Problem: Go over the entries below line by line, copying each one that contains the word "objects".

Record excerpts:
----

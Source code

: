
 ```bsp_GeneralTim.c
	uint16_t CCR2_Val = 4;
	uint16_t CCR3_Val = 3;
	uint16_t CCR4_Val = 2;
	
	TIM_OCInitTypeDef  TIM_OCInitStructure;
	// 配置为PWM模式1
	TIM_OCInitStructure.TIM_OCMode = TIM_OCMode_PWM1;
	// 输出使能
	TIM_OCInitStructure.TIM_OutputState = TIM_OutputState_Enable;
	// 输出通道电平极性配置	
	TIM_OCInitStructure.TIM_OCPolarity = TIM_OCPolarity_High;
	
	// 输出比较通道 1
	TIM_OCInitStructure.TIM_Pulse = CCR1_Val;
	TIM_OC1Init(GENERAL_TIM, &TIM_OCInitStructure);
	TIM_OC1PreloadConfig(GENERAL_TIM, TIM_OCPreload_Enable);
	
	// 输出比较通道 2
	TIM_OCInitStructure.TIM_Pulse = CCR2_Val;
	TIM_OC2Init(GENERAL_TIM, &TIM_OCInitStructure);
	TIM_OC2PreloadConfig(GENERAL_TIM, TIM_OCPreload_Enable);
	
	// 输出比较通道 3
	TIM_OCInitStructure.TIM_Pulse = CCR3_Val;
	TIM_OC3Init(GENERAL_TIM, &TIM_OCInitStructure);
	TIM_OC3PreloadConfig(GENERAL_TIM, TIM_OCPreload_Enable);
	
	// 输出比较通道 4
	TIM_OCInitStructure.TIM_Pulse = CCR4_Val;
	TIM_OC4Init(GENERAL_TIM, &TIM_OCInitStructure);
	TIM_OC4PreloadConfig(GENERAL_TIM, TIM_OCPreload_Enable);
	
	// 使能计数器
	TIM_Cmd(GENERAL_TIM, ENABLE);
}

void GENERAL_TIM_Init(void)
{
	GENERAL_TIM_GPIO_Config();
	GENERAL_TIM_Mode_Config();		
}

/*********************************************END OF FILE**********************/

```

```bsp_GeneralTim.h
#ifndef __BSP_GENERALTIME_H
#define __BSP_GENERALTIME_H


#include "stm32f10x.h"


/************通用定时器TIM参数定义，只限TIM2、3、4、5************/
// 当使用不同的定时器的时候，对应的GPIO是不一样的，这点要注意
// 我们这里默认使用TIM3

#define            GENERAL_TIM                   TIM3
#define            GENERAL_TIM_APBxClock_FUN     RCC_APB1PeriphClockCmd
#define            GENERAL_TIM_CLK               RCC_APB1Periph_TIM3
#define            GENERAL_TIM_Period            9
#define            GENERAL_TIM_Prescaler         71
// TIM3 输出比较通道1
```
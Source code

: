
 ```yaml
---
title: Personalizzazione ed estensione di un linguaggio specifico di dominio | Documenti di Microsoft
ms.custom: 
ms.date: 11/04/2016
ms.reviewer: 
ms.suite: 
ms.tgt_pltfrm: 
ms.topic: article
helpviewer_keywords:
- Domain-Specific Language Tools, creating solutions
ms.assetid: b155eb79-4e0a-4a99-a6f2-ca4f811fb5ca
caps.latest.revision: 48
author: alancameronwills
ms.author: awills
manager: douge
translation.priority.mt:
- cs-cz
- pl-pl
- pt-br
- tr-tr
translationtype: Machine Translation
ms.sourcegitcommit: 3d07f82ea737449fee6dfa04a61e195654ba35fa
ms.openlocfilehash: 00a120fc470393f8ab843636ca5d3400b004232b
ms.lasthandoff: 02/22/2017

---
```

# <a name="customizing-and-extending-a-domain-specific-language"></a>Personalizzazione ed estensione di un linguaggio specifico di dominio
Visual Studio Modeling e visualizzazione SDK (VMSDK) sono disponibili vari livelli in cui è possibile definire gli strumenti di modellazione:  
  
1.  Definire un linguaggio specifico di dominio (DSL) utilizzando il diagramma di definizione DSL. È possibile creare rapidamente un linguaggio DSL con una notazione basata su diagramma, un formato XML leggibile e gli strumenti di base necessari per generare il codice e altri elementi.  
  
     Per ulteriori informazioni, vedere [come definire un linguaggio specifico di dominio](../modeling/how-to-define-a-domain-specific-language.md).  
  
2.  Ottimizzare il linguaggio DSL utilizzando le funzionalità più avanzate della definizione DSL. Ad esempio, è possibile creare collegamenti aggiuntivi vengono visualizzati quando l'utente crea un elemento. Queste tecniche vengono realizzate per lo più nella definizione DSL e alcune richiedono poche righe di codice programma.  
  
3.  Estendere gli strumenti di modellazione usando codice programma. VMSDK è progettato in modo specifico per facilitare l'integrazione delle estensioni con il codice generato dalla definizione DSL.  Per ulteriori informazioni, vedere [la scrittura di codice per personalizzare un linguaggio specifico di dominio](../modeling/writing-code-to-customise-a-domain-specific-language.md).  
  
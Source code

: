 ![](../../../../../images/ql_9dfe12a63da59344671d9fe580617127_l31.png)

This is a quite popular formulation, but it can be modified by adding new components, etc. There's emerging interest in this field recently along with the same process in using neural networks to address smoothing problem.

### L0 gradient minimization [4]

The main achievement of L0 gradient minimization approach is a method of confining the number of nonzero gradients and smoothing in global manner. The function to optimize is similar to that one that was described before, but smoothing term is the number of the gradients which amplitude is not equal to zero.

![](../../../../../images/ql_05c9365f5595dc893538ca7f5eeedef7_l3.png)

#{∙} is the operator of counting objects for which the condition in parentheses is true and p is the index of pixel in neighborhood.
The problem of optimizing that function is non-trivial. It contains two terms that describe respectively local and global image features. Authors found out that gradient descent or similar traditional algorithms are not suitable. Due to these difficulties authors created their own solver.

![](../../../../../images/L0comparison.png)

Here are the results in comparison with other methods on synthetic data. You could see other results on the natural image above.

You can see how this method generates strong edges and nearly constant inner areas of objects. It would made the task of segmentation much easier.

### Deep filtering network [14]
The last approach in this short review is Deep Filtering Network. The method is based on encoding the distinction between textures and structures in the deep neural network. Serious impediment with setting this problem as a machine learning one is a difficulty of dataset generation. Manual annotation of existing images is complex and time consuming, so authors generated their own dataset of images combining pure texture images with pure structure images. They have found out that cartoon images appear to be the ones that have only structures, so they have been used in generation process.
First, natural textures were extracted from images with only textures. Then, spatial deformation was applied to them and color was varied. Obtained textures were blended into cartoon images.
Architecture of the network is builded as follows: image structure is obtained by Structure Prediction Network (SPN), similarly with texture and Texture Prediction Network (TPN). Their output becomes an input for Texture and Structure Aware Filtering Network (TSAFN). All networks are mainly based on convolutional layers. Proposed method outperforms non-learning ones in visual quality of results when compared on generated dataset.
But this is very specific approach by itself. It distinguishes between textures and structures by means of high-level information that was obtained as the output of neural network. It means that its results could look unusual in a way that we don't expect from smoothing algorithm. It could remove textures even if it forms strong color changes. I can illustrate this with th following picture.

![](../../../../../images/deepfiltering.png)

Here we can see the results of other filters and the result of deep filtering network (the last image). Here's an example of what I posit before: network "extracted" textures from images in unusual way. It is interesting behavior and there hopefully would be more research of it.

----

Exercise solution:
#{∙} is the operator of counting objects for which the condition in parentheses is true and p is the index of pixel in neighborhood.
You can see how this method generates strong edges and nearly constant inner areas of objects. It would made the task of segmentation much easier.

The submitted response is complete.